Courses in the School of Architecture, Planning and Landscape Architecture focus on sustainable design, the history of architecture, building science and studio drawing.
Third years in the school, like Barrett, have the opportunity to work at one of the two design-build practice studios the university works with, Urban Studio in Birmingham or Rural Studio in Hale County.
Rural Studio, founded by Auburn professors Dennis K. Ruth and Samuel Mockbee, is a space for students to practice their skills while serving the community members of the second poorest county in the state.
Students are challenged to break traditional opinions of materials and design–even using old tires or stacks or carpet samples–and open their minds to a human-centered design approach.
The studio began researching in 2005 how to build beautiful, affordable, durable homes known as “the 20k Home” product line. The goal is to design a home that appreciates in value for residents who are unable to qualify for credit.
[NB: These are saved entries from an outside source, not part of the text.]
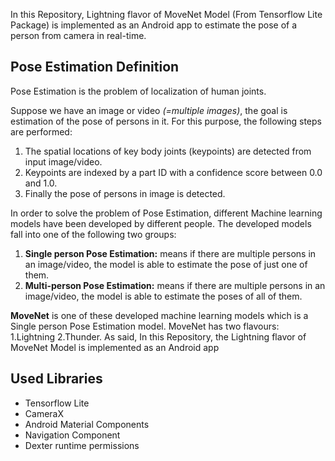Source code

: In this Repository, Lightning flavor of MoveNet Model (From Tensorflow Lite Package) is implemented as an Android app to estimate the pose of a person from camera in real-time.

## Pose Estimation Definition
Pose Estimation is the problem of localization of human joints.

Suppose we have an image or video *(=multiple images)*, the goal is estimation of the pose of persons in it. For this purpose, the following steps are performed:
1. The spatial locations of key body joints (keypoints) are detected from input image/video.
2. Keypoints are indexed by a part ID with a confidence score between 0.0 and 1.0.
3. Finally the pose of persons in image is detected.

In order to solve the problem of Pose Estimation, different Machine learning models have been developed by different people. The developed models fall into one of the following two groups:
1. **Single person Pose Estimation:** means if there are multiple persons in an image/video, the model is able to estimate the pose of just one of them.
2. **Multi-person Pose Estimation:** means if there are multiple persons in an image/video, the model is able to estimate the poses of all of them.

**MoveNet** is one of these developed machine learning models which is a Single person Pose Estimation model. MoveNet has two flavours: 1.Lightning 2.Thunder. As said, In this Repository, the Lightning flavor of MoveNet Model  is implemented as an Android app

## Used Libraries
- Tensorflow Lite
- CameraX
- Android Material Components
- Navigation Component
- Dexter runtime permissions
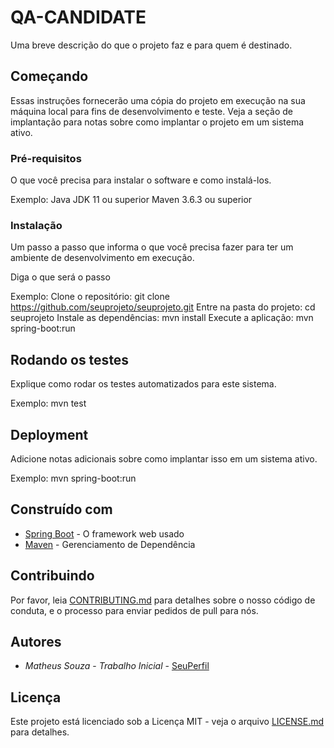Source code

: # QA-CANDIDATE
Uma breve descrição do que o projeto faz e para quem é destinado.

## Começando

Essas instruções fornecerão uma cópia do projeto em execução na sua máquina local para fins de desenvolvimento e teste. Veja a seção de implantação para notas sobre como implantar o projeto em um sistema ativo.

### Pré-requisitos

O que você precisa para instalar o software e como instalá-los.

Exemplo:
Java JDK 11 ou superior
Maven 3.6.3 ou superior

### Instalação

Um passo a passo que informa o que você precisa fazer para ter um ambiente de desenvolvimento em execução.

Diga o que será o passo

Exemplo:
Clone o repositório:
git clone https://github.com/seuprojeto/seuprojeto.git
Entre na pasta do projeto:
cd seuprojeto
Instale as dependências:
mvn install
Execute a aplicação:
mvn spring-boot:run

## Rodando os testes

Explique como rodar os testes automatizados para este sistema.

Exemplo:
mvn test

## Deployment

Adicione notas adicionais sobre como implantar isso em um sistema ativo.

Exemplo:
mvn spring-boot:run

## Construído com

* [Spring Boot](https://spring.io/projects/spring-boot) - O framework web usado
* [Maven](https://maven.apache.org/) - Gerenciamento de Dependência

## Contribuindo

Por favor, leia [CONTRIBUTING.md](https://link_para_o_seu_contributing.md) para detalhes sobre o nosso código de conduta, e o processo para enviar pedidos de pull para nós.

## Autores

* *Matheus Souza* - *Trabalho Inicial* - [SeuPerfil]((https://github.com/theussouza96))


## Licença

Este projeto está licenciado sob a Licença MIT - veja o arquivo [LICENSE.md](LICENSE.md) para detalhes.
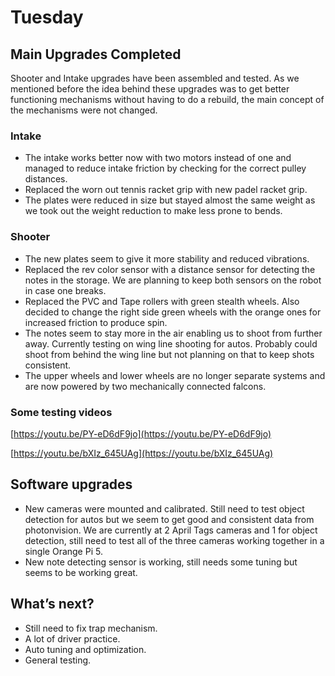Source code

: # Tuesday

## Main Upgrades Completed

Shooter and Intake upgrades have been assembled and tested. As we mentioned before the idea behind these upgrades was to get better functioning mechanisms without having to do a rebuild, the main concept of the mechanisms were not changed.

### Intake

- The intake works better now with two motors instead of one and managed to reduce intake friction by checking for the correct pulley distances.
- Replaced the worn out tennis racket grip with new padel racket grip.
- The plates were reduced in size but stayed almost the same weight as we took out the weight reduction to make less prone to bends.

### Shooter

- The new plates seem to give it more stability and reduced vibrations.
- Replaced the rev color sensor with a distance sensor for detecting the notes in the storage. We are planning to keep both sensors on the robot in case one breaks.
- Replaced the PVC and Tape rollers with green stealth wheels. Also decided to change the right side green wheels with the orange ones for increased friction to produce spin.
- The notes seem to stay more in the air enabling us to shoot from further away. Currently testing on wing line shooting for autos. Probably could shoot from behind the wing line but not planning on that to keep shots consistent.
- The upper wheels and lower wheels are no longer separate systems and are now powered by two mechanically connected falcons.

### Some testing videos

[https://youtu.be/PY-eD6dF9jo](https://youtu.be/PY-eD6dF9jo)

[https://youtu.be/bXIz_645UAg](https://youtu.be/bXIz_645UAg)

## Software upgrades

- New cameras were mounted and calibrated. Still need to test object detection for autos but we seem to get good and consistent data from photonvision. We are currently at 2 April Tags cameras and 1 for object detection, still need to test all of the three cameras working together in a single Orange Pi 5.
- New note detecting sensor is working, still needs some tuning but seems to be working great.

## What’s next?

- Still need to fix trap mechanism.
- A lot of driver practice.
- Auto tuning and optimization.
- General testing.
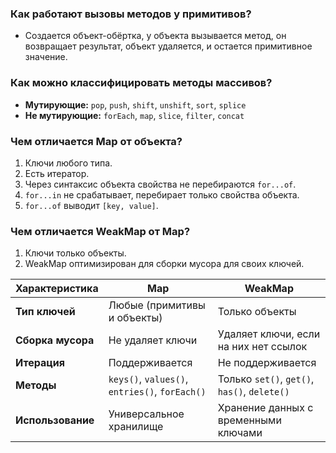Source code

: ### Как работают вызовы методов у примитивов?

- Создается объект-обёртка, у объекта вызывается метод, он возвращает результат, объект удаляется, и остается примитивное значение.

### Как можно классифицировать методы массивов?

- **Мутирующие:** `pop`, `push`, `shift`, `unshift`, `sort`, `splice`
- **Не мутирующие:** `forEach`, `map`, `slice`, `filter`, `concat`

### Чем отличается Map от объекта?

1. Ключи любого типа.
2. Есть итератор.
3. Через синтаксис объекта свойства не перебираются `for...of`.
4. `for...in` не срабатывает, перебирает только свойства объекта.
5. `for...of` выводит `[key, value]`.

### Чем отличается WeakMap от Map?

1. Ключи только объекты.
2. WeakMap оптимизирован для сборки мусора для своих ключей.

| Характеристика    | Map                                            | WeakMap                                      |
| ----------------- | ---------------------------------------------- | -------------------------------------------- |
| **Тип ключей**    | Любые (примитивы и объекты)                    | Только объекты                               |
| **Сборка мусора** | Не удаляет ключи                               | Удаляет ключи, если на них нет ссылок        |
| **Итерация**      | Поддерживается                                 | Не поддерживается                            |
| **Методы**        | `keys()`, `values()`, `entries()`, `forEach()` | Только `set()`, `get()`, `has()`, `delete()` |
| **Использование** | Универсальное хранилище                        | Хранение данных с временными ключами         |
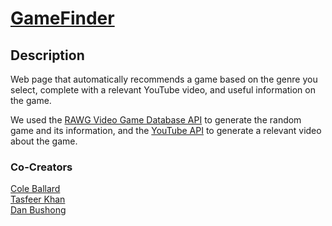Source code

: # [GameFinder](https://danbushong.github.io/gameFinder/)

## Description
Web page that automatically recommends a game based on the genre you select, complete with a relevant YouTube video, and useful information on the game.

We used the [RAWG Video Game Database API](https://api.rawg.io/docs/) to generate the random game and its information, and the [YouTube API](https://developers.google.com/youtube/v3) to generate a relevant video about the game.

### Co-Creators
[Cole Ballard](https://github.com/ColeBallard) <br>
[Tasfeer Khan](https://github.com/tafseer-khan) <br>
[Dan Bushong](https://github.com/danbushong) <br>
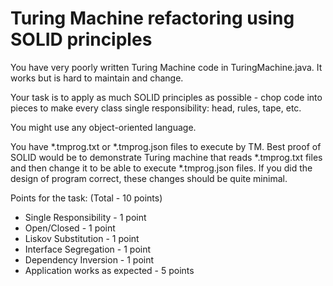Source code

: # Turing Machine refactoring using SOLID principles
You have very poorly written Turing Machine code in TuringMachine.java. It works but is hard to maintain and change.

Your task is to apply as much SOLID principles as possible - chop code into pieces to make every class single responsibility: head, rules, tape, etc.

You might use any object-oriented language.


You have *.tmprog.txt or *.tmprog.json files to execute by TM.
Best proof of SOLID would be to demonstrate Turing machine that reads *.tmprog.txt files and then change it to be able to execute *.tmprog.json files.
If you did the design of program correct, these changes should be quite minimal.


Points for the task: (Total  - 10 points)
- Single Responsibility         - 1 point
- Open/Closed                   - 1 point
- Liskov Substitution           - 1 point
- Interface Segregation         - 1 point
- Dependency Inversion          - 1 point
- Application works as expected - 5 points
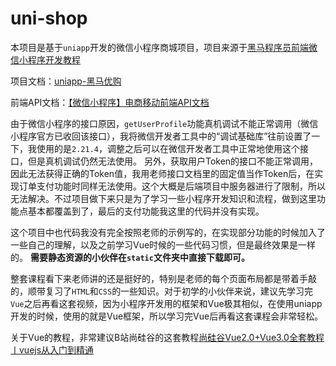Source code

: # uni-shop

本项目是基于`uniapp`开发的微信小程序商城项目，项目来源于[黑马程序员前端微信小程序开发教程](https://www.bilibili.com/video/BV1834y1676P/)

项目文档：[uniapp-黑马优购](https://www.escook.cn/docs-uni-shop/)

前端API文档：[【微信小程序】电商移动前端API文档](https://blog.csdn.net/CSDN_anhl/article/details/127396157)

由于微信小程序的接口原因，`getUserProfile`功能真机调试不能正常调用（微信小程序官方已收回该接口），我将微信开发者工具中的“调试基础库”往前设置了一下，我使用的是`2.21.4`，调整之后可以在微信开发者工具中正常地使用这个接口，但是真机调试仍然无法使用。
另外，获取用户Token的接口不能正常调用，因此无法获得正确的Token值，我用老师接口文档里的固定值当作Token后，在实现订单支付功能时同样无法使用。这个大概是后端项目中服务器进行了限制，所以无法解决。不过项目做下来只是为了学习一些小程序开发知识和流程，做到这里功能点基本都覆盖到了，最后的支付功能我这里的代码并没有实现。

这个项目中也代码我没有完全按照老师的示例写的，在实现部分功能的时候加入了一些自己的理解，以及之前学习Vue时候的一些代码习惯，但是最终效果是一样的。
**需要静态资源的小伙伴在`static`文件夹中直接下载即可。**

整套课程看下来老师讲的还是挺好的，特别是老师的每个页面布局都是带着手敲的，顺带复习了`HTML`和`CSS`的一些知识。对于初学的小伙伴来说，建议先学习完`Vue`之后再看这套视频，因为小程序开发用的框架和Vue极其相似，在使用uniapp开发的时候，使用的就是Vue框架，所以学习完Vue后再看这套课程会非常轻松。

关于Vue的教程，非常建议B站尚硅谷的这套教程[尚硅谷Vue2.0+Vue3.0全套教程丨vuejs从入门到精通](https://www.bilibili.com/video/BV1Zy4y1K7SH/)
Contractors can build the product line houses for the amount of money a government loan allows.
Barrett’s team of third-year students are working on a version 10 20k Home for a woman named Ree, who has lived in a trailer home for 44 years
Barrett and her peers started by diagraming several home designs to compare the advantages and disadvantages of each. They interviewed Ree and documented how she lives.
A New Perspective
Working with Ree at the Rural Studio is more than a school project to Barrett.
“It’s a really humbling environment in general,” she said. “Rural Studio showed me there’s so much good going on right here in the state and so much to do to help rural Alabama.”
“You just see how some people live and how they deserve more,” Barrett said. “They’re poor, or may have fallen into hard times, but they still deserve a lot. It’s so eye-opening.”
A New Dream
Barrett hopes to work for or start her own design-build firm in rural Mississippi. Her dream is to help improve the conditions in Pass Christian, a coastal town working to recover from Hurricane Katrina.
“These poor, rural communities are going to come under a lot of stress as people move towards cities,” she said. “There are whole industries that support the people down here. This is where the truck drivers live that bring us materials we need. I had no idea there were such great people who came from here.”
Barrett recommends having “confidence and exploring,” to anyone interested in architecture.
“We’re definitely a tight-knit group,” she said. “We really support each other and the professors become your pals. They’re people I can go and talk to about anything. I’m just so glad this is my life.”